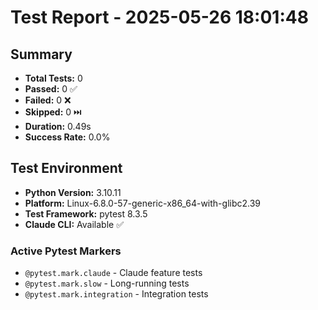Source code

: # Test Report - 2025-05-26 18:01:48

## Summary

- **Total Tests:** 0
- **Passed:** 0 ✅
- **Failed:** 0 ❌
- **Skipped:** 0 ⏭️
- **Duration:** 0.49s
- **Success Rate:** 0.0%

## Test Environment

- **Python Version:** 3.10.11
- **Platform:** Linux-6.8.0-57-generic-x86_64-with-glibc2.39
- **Test Framework:** pytest 8.3.5
- **Claude CLI:** Available ✅

### Active Pytest Markers

- `@pytest.mark.claude` - Claude feature tests
- `@pytest.mark.slow` - Long-running tests
- `@pytest.mark.integration` - Integration tests
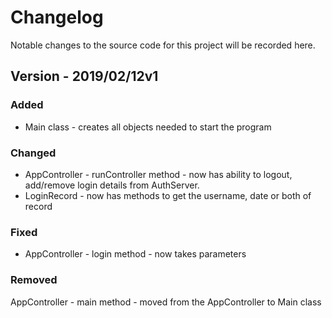 # Changelog

Notable changes to the source code for this project will be recorded here. 

## Version - 2019/02/12v1

### Added
* Main class - creates all objects needed to start the program
### Changed
* AppController - runController method - now has ability to logout, add/remove login details from AuthServer.
* LoginRecord - now has methods to get the username, date or both of record
### Fixed
* AppController - login method - now takes parameters
### Removed
AppController - main method - moved from the AppController to Main class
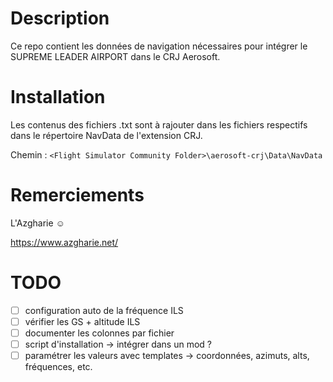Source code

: # Description
Ce repo contient les données de navigation nécessaires pour intégrer le SUPREME LEADER AIRPORT dans le CRJ Aerosoft.

# Installation
Les contenus des fichiers .txt sont à rajouter dans les fichiers respectifs dans le répertoire NavData de l'extension CRJ.

Chemin : `<Flight Simulator Community Folder>\aerosoft-crj\Data\NavData`

# Remerciements
L'Azgharie :relaxed:

https://www.azgharie.net/

# TODO
- [ ] configuration auto de la fréquence ILS
- [ ] vérifier les GS + altitude ILS
- [ ] documenter les colonnes par fichier
- [ ] script d'installation -> intégrer dans un mod ?
- [ ] paramétrer les valeurs avec templates -> coordonnées, azimuts, alts, fréquences, etc. 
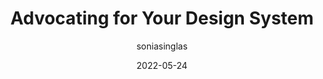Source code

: ---
author: soniasinglas
date: 2022-05-24
permalink: false
publisher: backlight_dev
tags:
  - design-systems
target_url: https://backlight.dev/blog/advocating-for-your-design-system/
title: Advocating for Your Design System
---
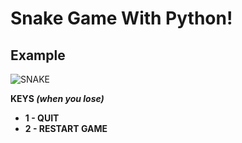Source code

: # Snake Game With Python!

## Example
![SNAKE](https://user-images.githubusercontent.com/68362755/127253396-d06c5d8f-f926-476f-bf2e-e5b93ccd17cf.png)

**KEYS *(when you lose)***
* **1 - QUIT**
* **2 - RESTART GAME**
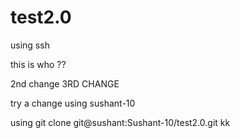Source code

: # test2.0
using ssh

this is who ??

2nd change
3RD CHANGE

try a change using sushant-10

using git clone git@sushant:Sushant-10/test2.0.git
kk
 



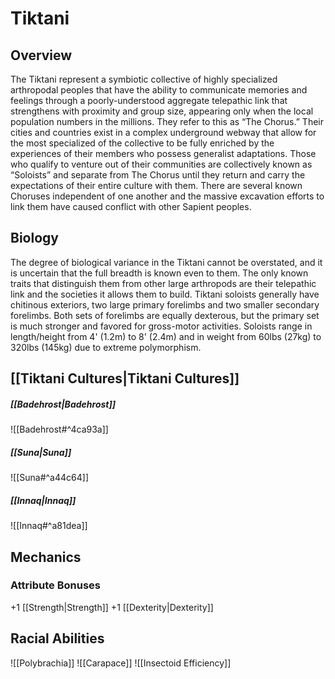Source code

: # Tiktani
## Overview
The Tiktani represent a symbiotic collective of highly specialized arthropodal peoples that have the ability to communicate memories and feelings through a poorly-understood aggregate telepathic link that strengthens with proximity and group size, appearing only when the local population numbers in the millions. They refer to this as “The Chorus.” Their cities and countries exist in a complex underground webway that allow for the most specialized of the collective to be fully enriched by the experiences of their members who possess generalist adaptations. Those who qualify to venture out of their communities are collectively known as “Soloists” and separate from The Chorus until they return and carry the expectations of their entire culture with them. There are several known Choruses independent of one another and the massive excavation efforts to link them have caused conflict with other Sapient peoples.

## Biology
The degree of biological variance in the Tiktani cannot be overstated, and it is uncertain that the full breadth is known even to them. The only known traits that distinguish them from other large arthropods are their telepathic link and the societies it allows them to build. Tiktani soloists generally have chitinous exteriors, two large primary forelimbs and two smaller secondary forelimbs. Both sets of forelimbs are equally dexterous, but the primary set is much stronger and favored for gross-motor activities. Soloists range in length/height from 4' (1.2m) to 8' (2.4m) and in weight from 60lbs (27kg) to 320lbs (145kg) due to extreme polymorphism.

## [[Tiktani Cultures|Tiktani Cultures]]
##### [[Badehrost|Badehrost]]
![[Badehrost#^4ca93a]]
##### [[Suna|Suna]]
![[Suna#^a44c64]]
##### [[Innaq|Innaq]]
![[Innaq#^a81dea]]

## Mechanics
### Attribute Bonuses
+1 [[Strength|Strength]]
+1 [[Dexterity|Dexterity]]

## Racial Abilities
![[Polybrachia]]
![[Carapace]]
![[Insectoid Efficiency]]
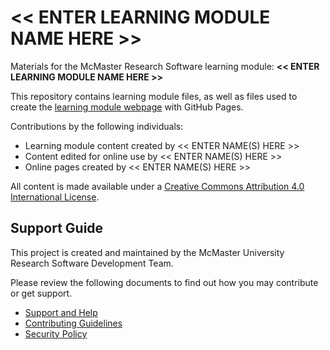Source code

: # << ENTER LEARNING MODULE NAME HERE >>

Materials for the McMaster Research Software learning module: **<<  ENTER LEARNING MODULE NAME HERE  >>**  

This repository contains learning module files, as well as files used to create the [learning module webpage](https://mcmasterrs.github.io/<<enter_site_url>>) with GitHub Pages.  

Contributions by the following individuals: 
- Learning module content created by << ENTER NAME(S) HERE >>  
- Content edited for online use by << ENTER NAME(S) HERE >>  
- Online pages created by << ENTER NAME(S) HERE >>  

All content is made available under a [Creative Commons Attribution 4.0 International License](https://creativecommons.org/licenses/by/4.0/).  

## Support Guide

This project is created and maintained by the McMaster University Research Software Development Team.  

Please review the following documents to find out how you may contribute or get support.  
- [Support and Help](https://github.com/McMasterRS/.github/blob/main/SUPPORT.md)
- [Contributing Guidelines](https://github.com/McMasterRS/.github/blob/main/CONTRIBUTING.md)
- [Security Policy](https://github.com/McMasterRS/.github/blob/main/SECURITY.md)
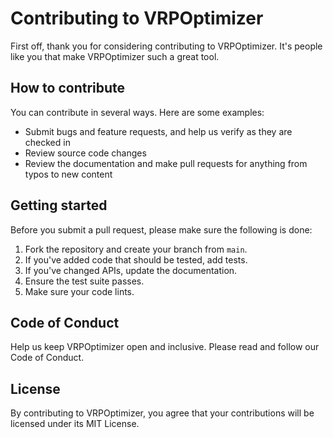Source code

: # Contributing to VRPOptimizer

First off, thank you for considering contributing to VRPOptimizer. It's people like you that make VRPOptimizer such a great tool.

## How to contribute

You can contribute in several ways. Here are some examples:

- Submit bugs and feature requests, and help us verify as they are checked in
- Review source code changes
- Review the documentation and make pull requests for anything from typos to new content

## Getting started

Before you submit a pull request, please make sure the following is done:

1. Fork the repository and create your branch from `main`.
2. If you've added code that should be tested, add tests.
3. If you've changed APIs, update the documentation.
4. Ensure the test suite passes.
5. Make sure your code lints.

## Code of Conduct

Help us keep VRPOptimizer open and inclusive. Please read and follow our Code of Conduct.

## License

By contributing to VRPOptimizer, you agree that your contributions will be licensed under its MIT License.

● ● ● ● ● ● ●

(Problem to solve):
The lines from the start of the records above through the line that holds "- [ ] documenter les colonnes par fichier" are to be copied exactly, both ends included, and no pictures are to be copied.

(Task solution):
Source code

: # Test Report - 2025-05-26 18:01:48

## Summary

- **Total Tests:** 0
- **Passed:** 0 ✅
- **Failed:** 0 ❌
- **Skipped:** 0 ⏭️
- **Duration:** 0.49s
- **Success Rate:** 0.0%

## Test Environment

- **Python Version:** 3.10.11
- **Platform:** Linux-6.8.0-57-generic-x86_64-with-glibc2.39
- **Test Framework:** pytest 8.3.5
- **Claude CLI:** Available ✅

### Active Pytest Markers

- `@pytest.mark.claude` - Claude feature tests
- `@pytest.mark.slow` - Long-running tests
- `@pytest.mark.integration` - Integration tests
 # Changelog

Notable changes to the source code for this project will be recorded here. 

## Version - 2019/02/12v1

### Added
* Main class - creates all objects needed to start the program
### Changed
* AppController - runController method - now has ability to logout, add/remove login details from AuthServer.
* LoginRecord - now has methods to get the username, date or both of record
### Fixed
* AppController - login method - now takes parameters
### Removed
AppController - main method - moved from the AppController to Main class
Source code

: # Description
Ce repo contient les données de navigation nécessaires pour intégrer le SUPREME LEADER AIRPORT dans le CRJ Aerosoft.

# Installation
Les contenus des fichiers .txt sont à rajouter dans les fichiers respectifs dans le répertoire NavData de l'extension CRJ.

Chemin : `<Flight Simulator Community Folder>\aerosoft-crj\Data\NavData`

# Remerciements
L'Azgharie :relaxed:

https://www.azgharie.net/

# TODO
- [ ] configuration auto de la fréquence ILS
- [ ] vérifier les GS + altitude ILS
- [ ] documenter les colonnes par fichier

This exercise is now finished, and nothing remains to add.